Dataset records

··········

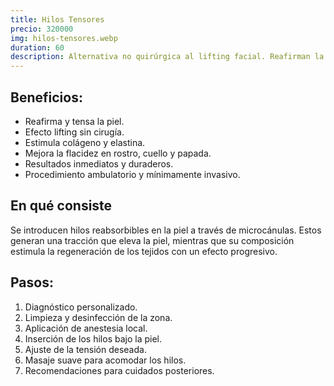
 ```yaml
---
title: Hilos Tensores
precio: 320000
img: hilos-tensores.webp
duration: 60
description: Alternativa no quirúrgica al lifting facial. Reafirman la piel, combaten la flacidez y estimulan la producción de colágeno, brindando un efecto lifting inmediato y progresivo.
---
```


## Beneficios:
- Reafirma y tensa la piel.
- Efecto lifting sin cirugía.
- Estimula colágeno y elastina.
- Mejora la flacidez en rostro, cuello y papada.
- Resultados inmediatos y duraderos.
- Procedimiento ambulatorio y mínimamente invasivo.

## En qué consiste
Se introducen hilos reabsorbibles en la piel a través de microcánulas. Estos generan una tracción que eleva la piel, mientras que su composición estimula la regeneración de los tejidos con un efecto progresivo.

## Pasos:

1. Diagnóstico personalizado.
2. Limpieza y desinfección de la zona.
3. Aplicación de anestesia local.
4. Inserción de los hilos bajo la piel.
5. Ajuste de la tensión deseada.
6. Masaje suave para acomodar los hilos.
7. Recomendaciones para cuidados posteriores.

··········

# What to do:
Set down only the lines running from the line with "- Efecto lifting sin cirugía." to the end of the entries above, both included, exactly as they stand.

# Response area:
- Efecto lifting sin cirugía.
- Estimula colágeno y elastina.
- Mejora la flacidez en rostro, cuello y papada.
- Resultados inmediatos y duraderos.
- Procedimiento ambulatorio y mínimamente invasivo.

## En qué consiste
Se introducen hilos reabsorbibles en la piel a través de microcánulas. Estos generan una tracción que eleva la piel, mientras que su composición estimula la regeneración de los tejidos con un efecto progresivo.

## Pasos:

1. Diagnóstico personalizado.
2. Limpieza y desinfección de la zona.
3. Aplicación de anestesia local.
4. Inserción de los hilos bajo la piel.
5. Ajuste de la tensión deseada.
6. Masaje suave para acomodar los hilos.
7. Recomendaciones para cuidados posteriores.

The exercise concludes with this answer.